Für Hildegard Keller war nicht ganz klar, was das Thema sei. Sie erklärte, es sei eine Kain-und-Abel Geschichte mit Weltkriegskontext. Das serielle Erzählen ermögliche, die Brüder tatsächlich zu sehen, was ihr gefalle. Der Wod sei ein Märchenelement, aber an und für sich würde sie der Text an Simplicius Simplicissimus erinnern. Es sei nicht ganz klar, aus welcher Perspektive erzählt werde. Aber es sei der Versuch, Vorgänge zu schildern, die sich Kindern darstellen.

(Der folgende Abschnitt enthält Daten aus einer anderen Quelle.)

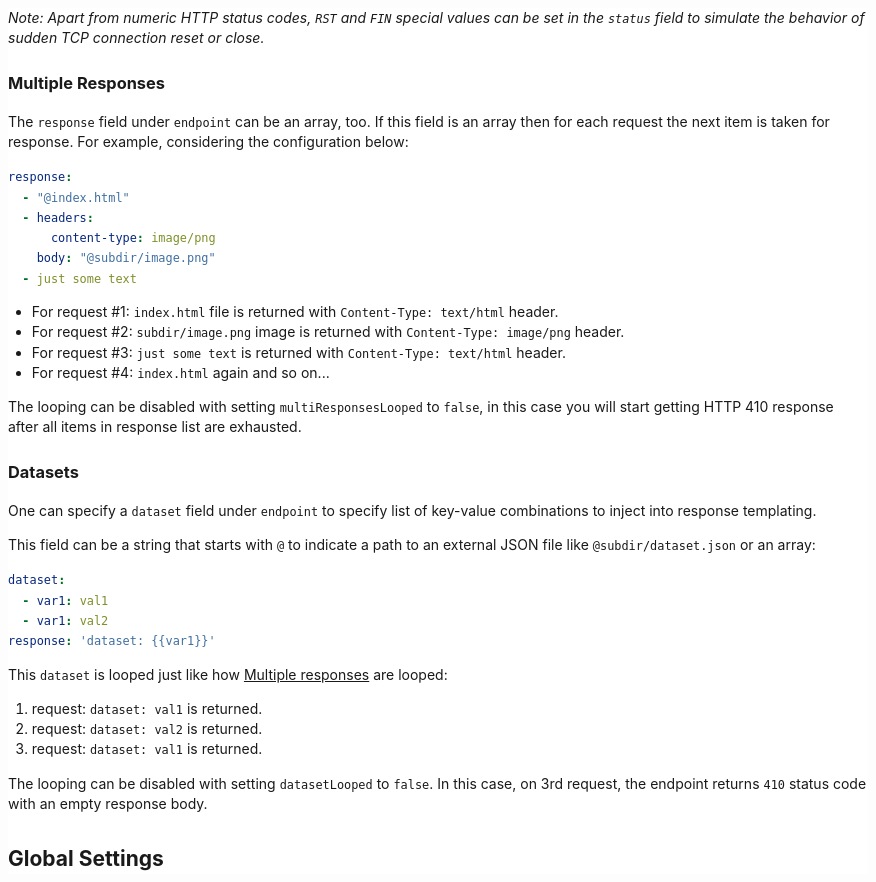 _Note: Apart from numeric HTTP status codes, `RST` and `FIN` special values can be set in the `status` field to simulate
the behavior of sudden TCP connection reset or close._

### Multiple Responses

The `response` field under `endpoint` can be an array, too. If this field is an array then for each request the next
item is taken for response. For example, considering the configuration below:

```yaml
response:
  - "@index.html"
  - headers:
      content-type: image/png
    body: "@subdir/image.png"
  - just some text
```

- For request #1: `index.html` file is returned with `Content-Type: text/html` header.
- For request #2: `subdir/image.png` image is returned with `Content-Type: image/png` header.
- For request #3: `just some text` is returned with `Content-Type: text/html` header.
- For request #4: `index.html` again and so on...

The looping can be disabled with setting `multiResponsesLooped` to `false`, in this case you will start getting HTTP 410
response after all items in response list are exhausted.

### Datasets

One can specify a `dataset` field under `endpoint` to specify list of key-value combinations to inject into response
templating.

This field can be a string that starts with `@` to indicate a path to an external JSON file like `@subdir/dataset.json`
or an array:

```yaml
dataset:
  - var1: val1
  - var1: val2
response: 'dataset: {{var1}}'
```

This `dataset` is looped just like how [Multiple responses](#multiple-responses) are looped:

1. request: `dataset: val1` is returned.
2. request: `dataset: val2` is returned.
3. request: `dataset: val1` is returned.

The looping can be disabled with setting `datasetLooped` to `false`. In this case, on 3rd request, the endpoint
returns `410` status code with an empty response body.

## Global Settings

Von ihr aus gesehen müsste die Erzählperspektive an Emil angelehnt sein.

„Es geht ständig ums Essen“

Laut Winkels gehe es ständig ums Essen und um Kartoffeln, „es ist einfach wahnsinnig schematisch“, man erkenne sofort, wie „Der Wod“ gestrickt sei, das sei „langweilig“. Geschockt von der bisherigen Kritik meldete sich Nora Gomringer, die Tschui eingeladen hatte, zu Wort. Sie sei froh gewesen, dass ihr so ein Text vorgelegt worden sei. Auch die Lesung selbst habe sie genossen.

Diskussion Tschui

ORF/Johannes Puch

Stefan Gmünder

Stefan Gmünder widersprach Gomringer und pflichtete den anderen Jurymitgliedern bei. Die Kamera, durch die die Geschichte geschildert werde, schwenke manchmal, aber kühl, und dann komme es zu einer eigenartigen Empathie. Die Geschichte setze auf Effekt und würde sich nicht durch Sprache entwickeln. Michael Wiederstein hingegen erklärte, er habe das Gefühl, es erzähle eine Großmutter. Nach dem Krieg habe man sich gewünscht, eine Großmutter würde so erzählen. Insgesamt gehe das „in der Waage auf“. Der Text sei schlüssig, „ziemlich gut“.

„Am Ende fehlt ein Widerspruch“

Für Insa Wilke gehe es in dem Text um den Wod, der die Kinder tatsächlich geholt habe. Es sei nicht unzulässig, ein Verfahren anzuwenden, wie es hier der Fall sei. Der Text sei motivisch gut gebaut, jedoch fehle ihr am Ende ein Widerspruch. Es gebe eine schöne Steigerung, an der Stelle, an der das Publikum während der Lesung zu klatschen begann, werde ein Höhepunkt erreicht, daher brauche es ihrer Meinung nach keinen Abschluss.

Diskussion Tschui

ORF/Johannes Puch

Kastberger brachte ein, das Kriegsthema sei nichts Neues. Interessant finde er, wie sich die Dinge am Buffet ziselieren. Aber man sei einer gewissen Verantwortung verpflichtet, wenn man sich dieses Themas annehme. Winkels ortete eine „falsche Repräsentativität“ in dem Text.

Gomringer jedoch finde, der Text halte durchaus stand. Sie sei dankbar für den Hinweis auf den Wod, der eine Verkörperung der Ängste sei. „Stark genug für dieses massive Bild des Krieges“, schlussfolgerte Gomringer.